◆ What is needed ◆
Give every line of the material again, exactly as written.
══ The records
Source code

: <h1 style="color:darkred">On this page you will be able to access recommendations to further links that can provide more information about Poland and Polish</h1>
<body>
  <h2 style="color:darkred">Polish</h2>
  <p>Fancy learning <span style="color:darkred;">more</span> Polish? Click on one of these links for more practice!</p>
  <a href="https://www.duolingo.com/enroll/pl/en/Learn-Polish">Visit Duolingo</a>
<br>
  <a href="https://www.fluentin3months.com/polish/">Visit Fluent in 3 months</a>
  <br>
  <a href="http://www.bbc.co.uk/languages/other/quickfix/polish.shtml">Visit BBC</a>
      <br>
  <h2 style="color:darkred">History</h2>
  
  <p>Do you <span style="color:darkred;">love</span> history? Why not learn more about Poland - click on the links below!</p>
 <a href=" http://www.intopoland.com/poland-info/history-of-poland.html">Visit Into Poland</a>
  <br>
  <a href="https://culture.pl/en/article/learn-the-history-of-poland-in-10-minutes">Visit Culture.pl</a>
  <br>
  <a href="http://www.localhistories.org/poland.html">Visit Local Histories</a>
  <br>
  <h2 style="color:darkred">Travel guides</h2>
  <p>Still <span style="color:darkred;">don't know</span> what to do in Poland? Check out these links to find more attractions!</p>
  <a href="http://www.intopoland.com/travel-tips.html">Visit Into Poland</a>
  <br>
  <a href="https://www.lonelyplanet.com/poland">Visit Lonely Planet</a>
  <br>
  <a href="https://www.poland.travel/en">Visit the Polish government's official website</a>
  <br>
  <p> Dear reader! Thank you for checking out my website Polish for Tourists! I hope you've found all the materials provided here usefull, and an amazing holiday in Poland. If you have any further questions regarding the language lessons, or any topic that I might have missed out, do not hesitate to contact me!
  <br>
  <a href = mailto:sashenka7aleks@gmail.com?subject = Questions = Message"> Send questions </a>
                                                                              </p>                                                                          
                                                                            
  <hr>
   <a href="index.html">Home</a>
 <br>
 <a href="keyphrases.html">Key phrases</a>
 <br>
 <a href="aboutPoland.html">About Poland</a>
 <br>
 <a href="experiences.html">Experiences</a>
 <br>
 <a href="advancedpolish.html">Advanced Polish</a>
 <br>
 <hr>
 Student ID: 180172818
════
◆ Written solution ◆
Source code

: <h1 style="color:darkred">On this page you will be able to access recommendations to further links that can provide more information about Poland and Polish</h1>
<body>
  <h2 style="color:darkred">Polish</h2>
  <p>Fancy learning <span style="color:darkred;">more</span> Polish? Click on one of these links for more practice!</p>
  <a href="https://www.duolingo.com/enroll/pl/en/Learn-Polish">Visit Duolingo</a>
<br>
  <a href="https://www.fluentin3months.com/polish/">Visit Fluent in 3 months</a>
  <br>
  <a href="http://www.bbc.co.uk/languages/other/quickfix/polish.shtml">Visit BBC</a>
      <br>
  <h2 style="color:darkred">History</h2>
  
  <p>Do you <span style="color:darkred;">love</span> history? Why not learn more about Poland - click on the links below!</p>
 <a href=" http://www.intopoland.com/poland-info/history-of-poland.html">Visit Into Poland</a>
  <br>
  <a href="https://culture.pl/en/article/learn-the-history-of-poland-in-10-minutes">Visit Culture.pl</a>
  <br>
  <a href="http://www.localhistories.org/poland.html">Visit Local Histories</a>
  <br>
  <h2 style="color:darkred">Travel guides</h2>
  <p>Still <span style="color:darkred;">don't know</span> what to do in Poland? Check out these links to find more attractions!</p>
  <a href="http://www.intopoland.com/travel-tips.html">Visit Into Poland</a>
  <br>
  <a href="https://www.lonelyplanet.com/poland">Visit Lonely Planet</a>
  <br>
  <a href="https://www.poland.travel/en">Visit the Polish government's official website</a>
  <br>
  <p> Dear reader! Thank you for checking out my website Polish for Tourists! I hope you've found all the materials provided here usefull, and an amazing holiday in Poland. If you have any further questions regarding the language lessons, or any topic that I might have missed out, do not hesitate to contact me!
  <br>
  <a href = mailto:sashenka7aleks@gmail.com?subject = Questions = Message"> Send questions </a>
                                                                              </p>                                                                          
                                                                            
  <hr>
   <a href="index.html">Home</a>
 <br>
 <a href="keyphrases.html">Key phrases</a>
 <br>
 <a href="aboutPoland.html">About Poland</a>
 <br>
 <a href="experiences.html">Experiences</a>
 <br>
 <a href="advancedpolish.html">Advanced Polish</a>
 <br>
 <hr>
 Student ID: 180172818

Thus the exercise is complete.